As befits a game with at least one foot planted in horror territory, however, most characters’ stats are tweaked so that trying anything outside of their speciality is pretty risky. Staring down death with only three dice in your pool isn’t the most comforting experience, so this is where we run into Alien: The RPG’s most interesting mechanical twist: stress dice.
This neat little rule works by dumping extra dice into a character’s pool as they push themselves though rerolls or witness particularly gruesome deaths. Most of the time they just function as extra chances to succeed - the characters get more focused as their adrenaline builds - but if they roll particularly badly at a critical moment the accumulated stress can turn around and bite them. Possibly literally.
It’s a great system that does an impressive job of cranking up the tension as the game builds towards its finale. On top of this it encourages players to take risks and put themselves in vulnerable positions just when they should really be playing it safe, which is exactly what you need in a horror game.
That is, of course, if you decide to run Alien as a pure horror game. One of the game’s strengths is that it can be played in two very different modes, each tailored to a specific type of experience.
With campaign mode you get something that looks and feels like a regular RPG, with multiple sessions and a storyline spread out over weeks or months of gaming. It gives you the tools to explore the corporate hellscapes of the future or pilot a dropship and try to make some cash in the void of space. Most games are probably going to run into murderous monsters at some point, but you could easily go weeks without running into anything scarier than a marine with a pulse rifle and poor trigger discipline.
The other mode, cinematic mode, is what you break out when you want to play through something that feels much closer to the Alien movies themselves - something short, snappy and utterly lethal. It’s entirely designed around one-shot games that you can burn through in a couple of hours, complete with pre-built characters and a bare minimum of extra detail for either the players or GMs to fuss with.

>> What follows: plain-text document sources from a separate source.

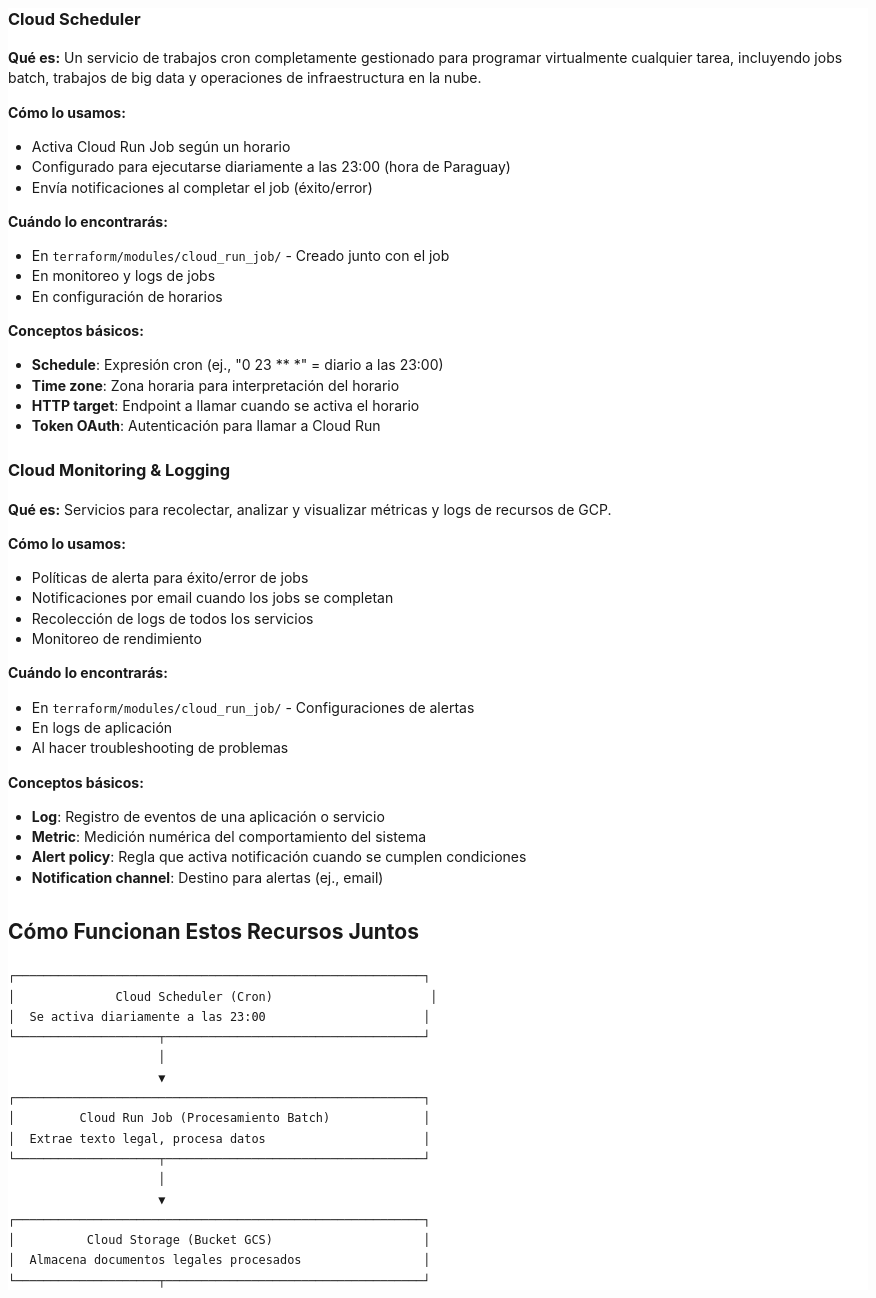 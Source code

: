 ### Cloud Scheduler

**Qué es:**
Un servicio de trabajos cron completamente gestionado para programar virtualmente cualquier tarea, incluyendo jobs batch, trabajos de big data y operaciones de infraestructura en la nube.

**Cómo lo usamos:**

- Activa Cloud Run Job según un horario
- Configurado para ejecutarse diariamente a las 23:00 (hora de Paraguay)
- Envía notificaciones al completar el job (éxito/error)

**Cuándo lo encontrarás:**

- En `terraform/modules/cloud_run_job/` - Creado junto con el job
- En monitoreo y logs de jobs
- En configuración de horarios

**Conceptos básicos:**

- **Schedule**: Expresión cron (ej., "0 23 ** *" = diario a las 23:00)
- **Time zone**: Zona horaria para interpretación del horario
- **HTTP target**: Endpoint a llamar cuando se activa el horario
- **Token OAuth**: Autenticación para llamar a Cloud Run

### Cloud Monitoring & Logging

**Qué es:**
Servicios para recolectar, analizar y visualizar métricas y logs de recursos de GCP.

**Cómo lo usamos:**

- Políticas de alerta para éxito/error de jobs
- Notificaciones por email cuando los jobs se completan
- Recolección de logs de todos los servicios
- Monitoreo de rendimiento

**Cuándo lo encontrarás:**

- En `terraform/modules/cloud_run_job/` - Configuraciones de alertas
- En logs de aplicación
- Al hacer troubleshooting de problemas

**Conceptos básicos:**

- **Log**: Registro de eventos de una aplicación o servicio
- **Metric**: Medición numérica del comportamiento del sistema
- **Alert policy**: Regla que activa notificación cuando se cumplen condiciones
- **Notification channel**: Destino para alertas (ej., email)

## Cómo Funcionan Estos Recursos Juntos

```text
┌─────────────────────────────────────────────────────────┐
│              Cloud Scheduler (Cron)                      │
│  Se activa diariamente a las 23:00                      │
└────────────────────┬────────────────────────────────────┘
                     │
                     ▼
┌─────────────────────────────────────────────────────────┐
│         Cloud Run Job (Procesamiento Batch)             │
│  Extrae texto legal, procesa datos                      │
└────────────────────┬────────────────────────────────────┘
                     │
                     ▼
┌─────────────────────────────────────────────────────────┐
│          Cloud Storage (Bucket GCS)                     │
│  Almacena documentos legales procesados                 │
└────────────────────┬────────────────────────────────────┘
```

Most importantly, perhaps, is the fact that it ditches the standard tabletop RPG convention that most of the cast are going to survive the night. The characters aren’t heroes anymore; they’re prey.
Both modes bring their own strengths and weaknesses to the table. When you run a campaign you get the long-form storytelling that many RPG groups expect, the chance to explore the Alien universe and much more room for customisation. However, this also requires everyone to be a little more familiar with the fiddlier systems buried deep within the rulebook - especially things like ship-to-ship combat and long-distance travel - and the setting itself.
On top of this, the biggest issue with running a conventional campaign is that you probably won’t be able to wedge an encounter with a monster into every single session and keep things exciting. Once you remove the alien from Alien you’re left with a solid sci-fi RPG, but one that isn’t particularly inspiring if you aren’t already heavily invested in the setting.
Cinematic mode, meanwhile, is a much shallower experience, but one that can be as fine as a blade. You can ignore all the rules that don’t apply to the story you’re playing out, skip the character creation process and leap right into something that feels truly unique.
Even if you have no love for the movies, you’ve never heard of a facehugger or seen the slinking form of a xenomorph, this focused experience can let you have an incredible time with Alien: The Roleplaying Game. If you dim the lights, stick some industrial clanging on the speakers and grab some friends for the evening you’re set up for something truly great.
Honestly, this might well be worth the price of the rulebook all on its own. If the idea of a full campaign set in the Alien universe is even slightly appealing to you, it definitely is.